▶ RECORD EXTRACTS
● ● ●

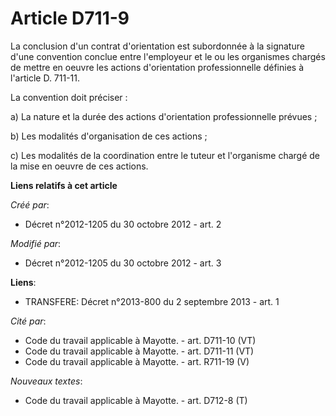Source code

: # Article D711-9

La conclusion d'un contrat d'orientation est subordonnée à la signature d'une convention conclue entre l'employeur et le ou
les organismes chargés de mettre en oeuvre les actions d'orientation professionnelle définies à l'article D. 711-11. 

La convention doit préciser : 

a) La nature et la durée des actions d'orientation professionnelle prévues ; 

b) Les modalités d'organisation de ces actions ; 

c) Les modalités de la coordination entre le tuteur et l'organisme chargé de la mise en oeuvre de ces actions.

**Liens relatifs à cet article**

_Créé par_:

  - Décret n°2012-1205 du 30 octobre 2012 - art. 2

_Modifié par_:

  - Décret n°2012-1205 du 30 octobre 2012 - art. 3

**Liens**:

  - TRANSFERE: Décret n°2013-800 du 2 septembre 2013 - art. 1

_Cité par_:

  - Code du travail applicable à Mayotte. - art. D711-10 (VT)
  - Code du travail applicable à Mayotte. - art. D711-11 (VT)
  - Code du travail applicable à Mayotte. - art. R711-19 (V)

_Nouveaux textes_:

  - Code du travail applicable à Mayotte. - art. D712-8 (T)
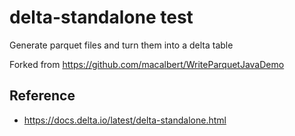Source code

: # delta-standalone test

Generate parquet files and turn them into a delta table

Forked from https://github.com/macalbert/WriteParquetJavaDemo

## Reference

- https://docs.delta.io/latest/delta-standalone.html
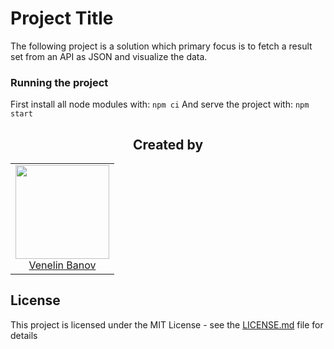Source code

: # Project Title

The following project is a solution which primary focus is to fetch a result set from an API as JSON and visualize the data.

### Running the project
First install all node modules with:
`npm ci`
And serve the project with:
`npm start`

<h2 align="center">Created by</h2>

<table>
  <tbody>
    <tr>
      <td align="center">
        <a href="https://github.com/Graveheart">
          <img width="150" height="150" src="https://avatars2.githubusercontent.com/u/6318562?s=150&v=4">
          </br>
          Venelin Banov
        </a>
      </td>
    </tr>
  <tbody>
</table>

## License

This project is licensed under the MIT License - see the [LICENSE.md](LICENSE.md) file for details
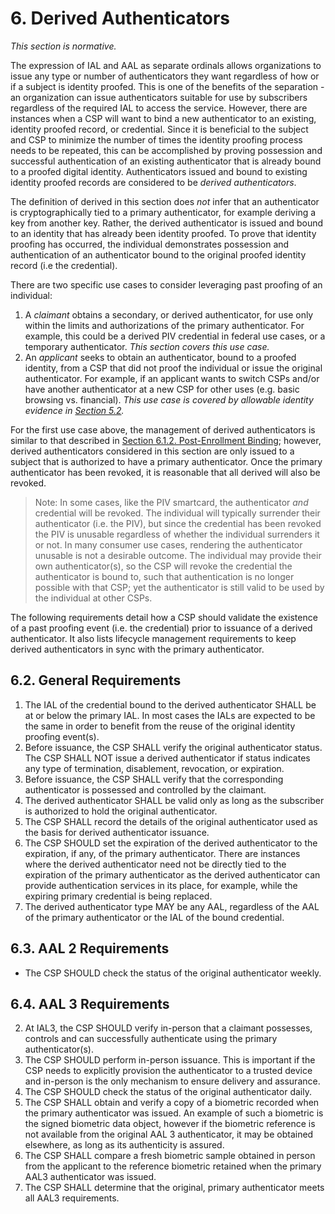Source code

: <a name="sec6"></a>

<div class="breaker"></div>

# <a name="derived-authN"></a> 6. Derived Authenticators

_This section is normative._

The expression of IAL and AAL as separate ordinals allows organizations to issue any type or number of authenticators they want regardless of how or if a subject is identity proofed.  This is one of the benefits of the separation - an organization can issue authenticators suitable for use by subscribers regardless of the required IAL to access the service.  However, there are instances when a CSP will want to bind a new authenticator to an existing, identity proofed record, or credential. Since it is beneficial to the subject and CSP to minimize the number of times the identity proofing process needs to be repeated, this can be accomplished by proving possession and successful authentication of an existing authenticator that is already bound to a proofed digital identity. Authenticators issued and bound to existing identity proofed records are considered to be *derived authenticators*.

The definition of derived in this section does *not* infer that an authenticator is cryptographically tied to a primary authenticator, for example deriving a key from another key.  Rather, the derived authenticator is issued and bound to an identity that has already been identity proofed.  To prove that identity proofing has occurred, the individual demonstrates possession and authentication of an authenticator bound to the original proofed identity record (i.e the credential). 

There are two specific use cases to consider leveraging past proofing of an individual:

1. A _claimant_ obtains a secondary, or derived authenticator, for use only within the limits and authorizations of the primary authenticator.  For example, this could be a derived PIV credential in federal use cases, or a temporary authenticator. *This section covers this use case.*
2. An _applicant_ seeks to obtain an authenticator, bound to a proofed identity, from a CSP that did not proof the individual or issue the original authenticator. For example, if an applicant wants to switch CSPs and/or have another authenticator at a new CSP for other uses (e.g. basic browsing vs. financial). *This use case is covered by allowable identity evidence in [Section 5.2](#validate).*

For the first use case above, the management of derived authenticators is similar to that described in [Section 6.1.2. Post-Enrollment Binding](https://pages.nist.gov/800-63-3/sp800-63b.html#post-enroll-bind); however, derived authenticators considered in this section are only issued to a subject that is authorized to have a primary authenticator.  Once the primary authenticator has been revoked, it is reasonable that all derived will also be revoked.

> Note: In some cases, like the PIV smartcard, the authenticator _and_ credential will be revoked.  The individual will typically surrender their authenticator (i.e. the PIV), but since the credential has been revoked the PIV is unusable regardless of whether the individual surrenders it or not.  In many consumer use cases, rendering the authenticator unusable is not a desirable outcome. The individual may provide their own authenticator(s), so the CSP will revoke the credential the authenticator is bound to, such that authentication is no longer possible with that CSP; yet the authenticator is still valid to be used by the individual at other CSPs. 

The following requirements detail how a CSP should validate the existence of a past proofing event (i.e. the credential) prior to issuance of a derived authenticator.  It also lists lifecycle management requirements to keep derived authenticators in sync with the primary authenticator.

## 6.2. General Requirements

1. The IAL of the credential bound to the derived authenticator SHALL be at or below the primary IAL. In most cases the IALs are expected to be the same in order to benefit from the reuse of the original identity proofing event(s). 
1. Before issuance, the CSP SHALL verify the original authenticator status. The CSP SHALL NOT issue a derived authenticator if status indicates any type of termination, disablement, revocation, or expiration.
2. Before issuance, the CSP SHALL verify that the corresponding authenticator is possessed and controlled by the claimant.  
3. The derived authenticator SHALL be valid only as long as the subscriber is authorized to hold the original authenticator.
4. The CSP SHALL record the details of the original authenticator used as the basis for derived authenticator issuance. 
5. The CSP SHOULD set the expiration of the derived authenticator to the expiration, if any, of the primary authenticator. There are instances where the derived authenticator need not be directly tied to the expiration of the primary authenticator as the derived authenticator can provide authentication services in its place, for example, while the expiring primary credential is being replaced.
6. The derived authenticator type MAY be any AAL, regardless of the AAL of the primary authenticator or the IAL of the bound credential.  


## 6.3. AAL 2 Requirements

- The CSP SHOULD check the status of the original authenticator weekly. 


## <a name="dc-ial3"></a>6.4. AAL 3 Requirements
2. At IAL3, the CSP SHOULD verify in-person that a claimant possesses, controls and can successfully authenticate using the primary authenticator(s). 
1.  The CSP SHOULD perform in-person issuance. This is important if the CSP needs to explicitly provision the authenticator to a trusted device and in-person is the only mechanism to ensure delivery and assurance.
2. The CSP SHOULD check the status of the original authenticator daily.
3. The CSP SHALL obtain and verify a copy of a biometric recorded when the primary authenticator was issued. An example of such a biometric is the signed biometric data object, however if the biometric reference is not available from the original AAL 3 authenticator, it may be obtained elsewhere, as long as its authenticity is assured.
4. The CSP SHALL compare a fresh biometric sample obtained in person from the applicant to the reference biometric retained when the primary AAL3 authenticator was issued.
5. The CSP SHALL determine that the original, primary authenticator meets all AAL3 requirements.

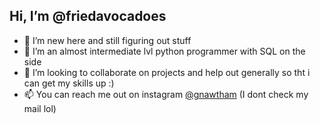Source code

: ## Hi, I’m @friedavocadoes
- 👀 I’m new here and still figuring out stuff
- 🌱 I’m an almost intermediate lvl python programmer with SQL on the side
- 💞️ I’m looking to collaborate on projects and help out generally so tht i can get my skills up :)
- 📫 You can reach me out on instagram [@gnawtham](https://www.instagram.com/gnawthm/) (I dont check my mail lol)

<!---
friedavocadoes/friedavocadoes is a ✨ special ✨ repository because its `README.md` (this file) appears on your GitHub profile.
You can click the Preview link to take a look at your changes.
--->
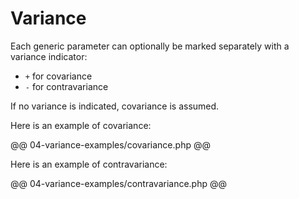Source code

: # Variance

Each generic parameter can optionally be marked separately with a variance indicator:
 * `+` for covariance
 * `-` for contravariance

If no variance is indicated, covariance is assumed.

Here is an example of covariance:

@@ 04-variance-examples/covariance.php @@

Here is an example of contravariance:

@@ 04-variance-examples/contravariance.php @@
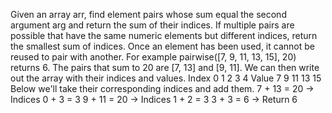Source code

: 
Given an array arr, find element pairs whose sum equal the second argument arg and
return the sum of their indices.
If multiple pairs are possible that have the same numeric elements but different
indices, return the smallest sum of indices. Once an element has been used,
it cannot be reused to pair with another.
For example pairwise([7, 9, 11, 13, 15], 20) returns 6. The pairs that sum to
20 are [7, 13] and [9, 11]. We can then write out the array with their indices and values.
Index  0  1   2   3   4
Value 7  9  11  13  15
Below we'll take their corresponding indices and add them.
7 + 13 = 20 → Indices 0 + 3 = 3
9 + 11 = 20 → Indices 1 + 2 = 3
3 + 3 = 6 → Return 6
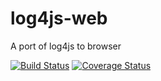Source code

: # log4js-web

A port of log4js to browser 

[![Build Status](https://travis-ci.org/lleohao/log4js-web.svg?branch=master)](https://travis-ci.org/lleohao/log4js-web) [![Coverage Status](https://coveralls.io/repos/github/lleohao/log4js-web/badge.svg?branch=master)](https://coveralls.io/github/lleohao/log4js-web?branch=master)
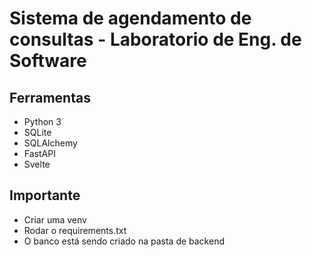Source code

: # Sistema de agendamento de consultas - Laboratorio de Eng. de Software
## Ferramentas
   - Python 3
   - SQLite
   - SQLAlchemy
   - FastAPI
   - Svelte
## Importante
- Criar uma venv
- Rodar o requirements.txt
- O banco está sendo criado na pasta de backend
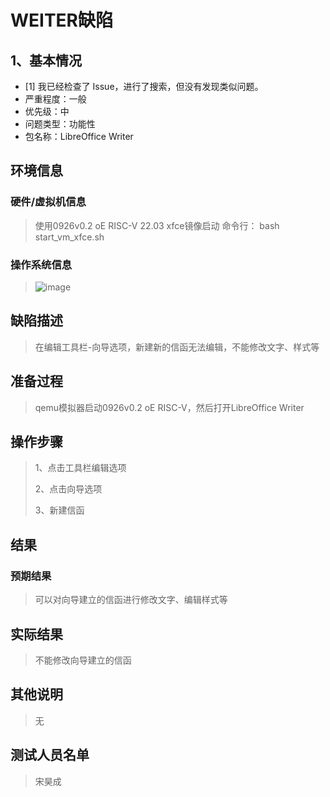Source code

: # WEITER缺陷

## 1、基本情况

- [1] 我已经检查了 Issue，进行了搜索，但没有发现类似问题。
- 严重程度：一般
- 优先级：中
- 问题类型：功能性
- 包名称：LibreOffice Writer 

## 环境信息

### 硬件/虚拟机信息

> 使用0926v0.2 oE RISC-V 22.03 xfce镜像启动 命令行： bash start_vm_xfce.sh

### 操作系统信息

> ![image](https://github.com/Michaelnlearn/PlctWorking/tree/main/WorkRecord/week1/os.png)

## 缺陷描述

> 在编辑工具栏-向导选项，新建新的信函无法编辑，不能修改文字、样式等

## 准备过程

> qemu模拟器启动0926v0.2 oE RISC-V，然后打开LibreOffice Writer 

## 操作步骤

> 1、点击工具栏编辑选项
> 
> 2、点击向导选项
> 
> 3、新建信函



## 结果

### 预期结果

> 可以对向导建立的信函进行修改文字、编辑样式等

## 实际结果

> 不能修改向导建立的信函

## 其他说明

> 无

## 测试人员名单

> 宋昊成

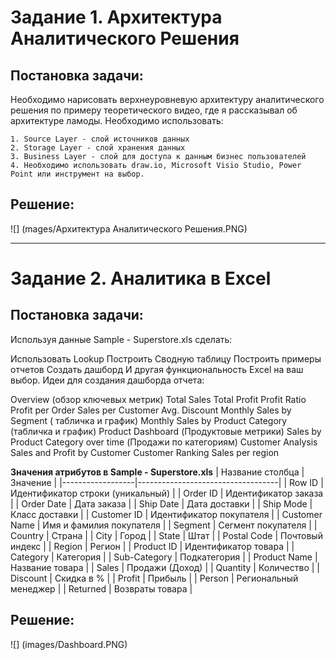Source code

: # Задание 1. Архитектура Аналитического Решения

## Постановка задачи:
  
  Необходимо нарисовать верхнеуровневую архитектуру аналитического решения по примеру теоретического видео, где я рассказывал об архитектуре ламоды. Необходимо использовать:
    
    1. Source Layer - слой источников данных
    2. Storage Layer - слой хранения данных
    3. Business Layer - слой для доступа к данным бизнес пользователей
    4. Необходимо использовать draw.io, Microsoft Visio Studio, Power Point или инструмент на выбор.

## Решение:

![] (mages/Архитектура Аналитического Решения.PNG)

***
# Задание 2. Аналитика в Excel

## Постановка задачи:
  Используя данные Sample - Superstore.xls сделать:

Использовать Lookup
Построить Сводную таблицу
Построить примеры отчетов
Создать дашборд
И другая функциональность Excel на ваш выбор.
Идеи для создания дашборда отчета:

Overview (обзор ключевых метрик)
Total Sales
Total Profit
Profit Ratio
Profit per Order
Sales per Customer
Avg. Discount
Monthly Sales by Segment ( табличка и график)
Monthly Sales by Product Category (табличка и график)
Product Dashboard (Продуктовые метрики)
Sales by Product Category over time (Продажи по категориям)
Customer Analysis
Sales and Profit by Customer
Customer Ranking
Sales per region

**Значения атрибутов в Sample - Superstore.xls**
| Название столбца | Значение                          |
|------------------|-----------------------------------|
| Row ID           | Идентификатор строки (уникальный) |
| Order ID         | Идентификатор заказа              |
| Order Date       | Дата заказа                       |
| Ship Date        | Дата доставки                     |
| Ship Mode        | Класс доставки                    |
| Customer ID      | Идентификатор покупателя          |
| Customer Name    | Имя и фамилия покупателя          |
| Segment          | Сегмент покупателя                |
| Country          | Страна                            |
| City             | Город                             |
| State            | Штат                              |
| Postal Code      | Почтовый индекс                   |
| Region           | Регион                            |
| Product ID       | Идентификатор товара              |
| Category         | Категория                         |
| Sub-Category     | Подкатегория                      |
| Product Name     | Название товара                   |
| Sales            | Продажи (Доход)                   |
| Quantity         | Количество                        |
| Discount         | Скидка в %                        |
| Profit           | Прибыль                           |
| Person           | Региональный менеджер             |
| Returned         | Возвраты товара                   |


## Решение:

![] (images/Dashboard.PNG)
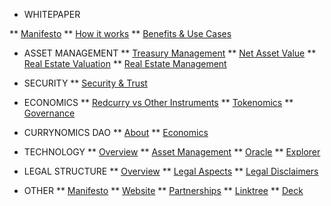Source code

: <!-- docs/_sidebar.md -->
* WHITEPAPER
<!-- ** [Introduction](/whitepaper/intro.md) -->
** [Manifesto](/whitepaper/manifesto.md)
** [How it works](/whitepaper/how.md)
** [Benefits & Use Cases](/whitepaper/benefits.md)

* ASSET MANAGEMENT
** [Treasury Management](/asset/treasury/management.md)
** [Net Asset Value](/asset/treasury/nav.md)
** [Real Estate Valuation](/asset/treasury/valuation.md)
** [Real Estate Management](/asset/treasury/re.md)

* SECURITY
** [Security & Trust](/asset/security/overview.md)

* ECONOMICS
** [Redcurry vs Other Instruments](/asset/economics/overview.md)
** [Tokenomics](/asset/economics/tokenomics.md)
** [Governance](/asset/economics/governance.md)

* CURRYNOMICS DAO
** [About](/asset/dao/overview.md)
** [Economics](/asset/dao/economics.md)

* TECHNOLOGY
** [Overview](/asset/technology/overview.md)
** [Asset Management](/asset/technology/management.md)
** [Oracle](/asset/technology/oracle.md)
** [Explorer](/asset/technology/explorer.md)

* LEGAL STRUCTURE
** [Overview](/asset/legal/overview.md)
** [Legal Aspects](/asset/legal/aspects.md)
** [Legal Disclaimers](/asset/legal/disclaimers.md)

* OTHER
** [Manifesto](https://redcurry.co/manifesto)
** [Website](https://redcurry.co)
** [Partnerships](https://redcurry.co/partners)
** [Linktree](https://linktr.ee/redcurry)
** [Deck](https://example.com)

● ● ●

Within the entries, find all lines that contain "Segment" and copy each one.

▶ SOLUTION FOR THIS PROBLEM
Monthly Sales by Segment ( табличка и график)
| Segment          | Сегмент покупателя                |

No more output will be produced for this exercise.